* Saved data entries
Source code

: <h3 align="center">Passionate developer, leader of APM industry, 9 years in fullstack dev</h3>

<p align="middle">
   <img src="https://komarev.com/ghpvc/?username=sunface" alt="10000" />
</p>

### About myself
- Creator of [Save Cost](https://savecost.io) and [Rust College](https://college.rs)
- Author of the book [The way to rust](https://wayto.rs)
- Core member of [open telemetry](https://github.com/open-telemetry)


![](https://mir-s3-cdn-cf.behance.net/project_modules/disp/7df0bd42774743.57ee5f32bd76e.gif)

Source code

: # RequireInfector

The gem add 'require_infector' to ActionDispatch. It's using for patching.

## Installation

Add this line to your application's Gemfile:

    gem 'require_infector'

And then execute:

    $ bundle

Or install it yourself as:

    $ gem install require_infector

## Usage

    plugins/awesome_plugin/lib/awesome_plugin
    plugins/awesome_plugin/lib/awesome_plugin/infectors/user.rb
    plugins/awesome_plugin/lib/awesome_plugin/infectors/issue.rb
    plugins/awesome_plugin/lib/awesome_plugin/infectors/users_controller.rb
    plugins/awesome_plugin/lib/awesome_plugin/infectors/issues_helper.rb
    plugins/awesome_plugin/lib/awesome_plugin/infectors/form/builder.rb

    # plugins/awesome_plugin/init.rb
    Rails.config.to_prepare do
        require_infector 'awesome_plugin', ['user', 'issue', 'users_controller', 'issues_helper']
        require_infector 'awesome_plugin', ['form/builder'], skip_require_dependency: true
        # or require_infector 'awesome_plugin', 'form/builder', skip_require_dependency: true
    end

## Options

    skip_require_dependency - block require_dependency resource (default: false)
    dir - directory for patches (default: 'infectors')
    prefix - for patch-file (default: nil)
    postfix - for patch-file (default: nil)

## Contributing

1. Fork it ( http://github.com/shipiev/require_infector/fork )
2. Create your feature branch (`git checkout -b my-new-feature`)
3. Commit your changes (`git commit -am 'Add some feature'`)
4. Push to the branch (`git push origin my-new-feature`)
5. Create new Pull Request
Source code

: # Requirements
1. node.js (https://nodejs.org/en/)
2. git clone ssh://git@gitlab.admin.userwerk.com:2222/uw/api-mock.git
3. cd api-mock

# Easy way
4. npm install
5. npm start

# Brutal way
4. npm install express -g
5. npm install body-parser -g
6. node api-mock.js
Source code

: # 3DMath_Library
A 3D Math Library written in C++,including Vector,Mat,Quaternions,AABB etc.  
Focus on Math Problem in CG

* EXERCISE GOAL
The full set of records above is to be printed again verbatim.

* EXERCISE RESPONSE
Source code

: <h3 align="center">Passionate developer, leader of APM industry, 9 years in fullstack dev</h3>

<p align="middle">
   <img src="https://komarev.com/ghpvc/?username=sunface" alt="10000" />
</p>

### About myself
- Creator of [Save Cost](https://savecost.io) and [Rust College](https://college.rs)
- Author of the book [The way to rust](https://wayto.rs)
- Core member of [open telemetry](https://github.com/open-telemetry)


![](https://mir-s3-cdn-cf.behance.net/project_modules/disp/7df0bd42774743.57ee5f32bd76e.gif)

Source code

: # RequireInfector

The gem add 'require_infector' to ActionDispatch. It's using for patching.

## Installation

Add this line to your application's Gemfile:

    gem 'require_infector'

And then execute:

    $ bundle

Or install it yourself as:

    $ gem install require_infector

## Usage

    plugins/awesome_plugin/lib/awesome_plugin
    plugins/awesome_plugin/lib/awesome_plugin/infectors/user.rb
    plugins/awesome_plugin/lib/awesome_plugin/infectors/issue.rb
    plugins/awesome_plugin/lib/awesome_plugin/infectors/users_controller.rb
    plugins/awesome_plugin/lib/awesome_plugin/infectors/issues_helper.rb
    plugins/awesome_plugin/lib/awesome_plugin/infectors/form/builder.rb

    # plugins/awesome_plugin/init.rb
    Rails.config.to_prepare do
        require_infector 'awesome_plugin', ['user', 'issue', 'users_controller', 'issues_helper']
        require_infector 'awesome_plugin', ['form/builder'], skip_require_dependency: true
        # or require_infector 'awesome_plugin', 'form/builder', skip_require_dependency: true
    end

## Options

    skip_require_dependency - block require_dependency resource (default: false)
    dir - directory for patches (default: 'infectors')
    prefix - for patch-file (default: nil)
    postfix - for patch-file (default: nil)

## Contributing

1. Fork it ( http://github.com/shipiev/require_infector/fork )
2. Create your feature branch (`git checkout -b my-new-feature`)
3. Commit your changes (`git commit -am 'Add some feature'`)
4. Push to the branch (`git push origin my-new-feature`)
5. Create new Pull Request
Source code

: # Requirements
1. node.js (https://nodejs.org/en/)
2. git clone ssh://git@gitlab.admin.userwerk.com:2222/uw/api-mock.git
3. cd api-mock

# Easy way
4. npm install
5. npm start

# Brutal way
4. npm install express -g
5. npm install body-parser -g
6. node api-mock.js
Source code

: # 3DMath_Library
A 3D Math Library written in C++,including Vector,Mat,Quaternions,AABB etc.  
Focus on Math Problem in CG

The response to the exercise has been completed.